**Input material**
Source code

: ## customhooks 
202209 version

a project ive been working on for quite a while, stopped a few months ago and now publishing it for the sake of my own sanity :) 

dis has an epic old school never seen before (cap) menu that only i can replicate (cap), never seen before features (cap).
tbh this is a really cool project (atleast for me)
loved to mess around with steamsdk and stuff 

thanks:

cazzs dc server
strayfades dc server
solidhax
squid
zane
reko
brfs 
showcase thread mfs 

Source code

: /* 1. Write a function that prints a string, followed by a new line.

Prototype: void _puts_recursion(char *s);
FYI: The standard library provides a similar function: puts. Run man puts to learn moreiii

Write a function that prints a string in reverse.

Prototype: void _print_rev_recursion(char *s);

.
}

**The problem**
All lines above that contain "void" are required in the answer.

**Reply to the exercise**
Prototype: void _puts_recursion(char *s);
Prototype: void _print_rev_recursion(char *s);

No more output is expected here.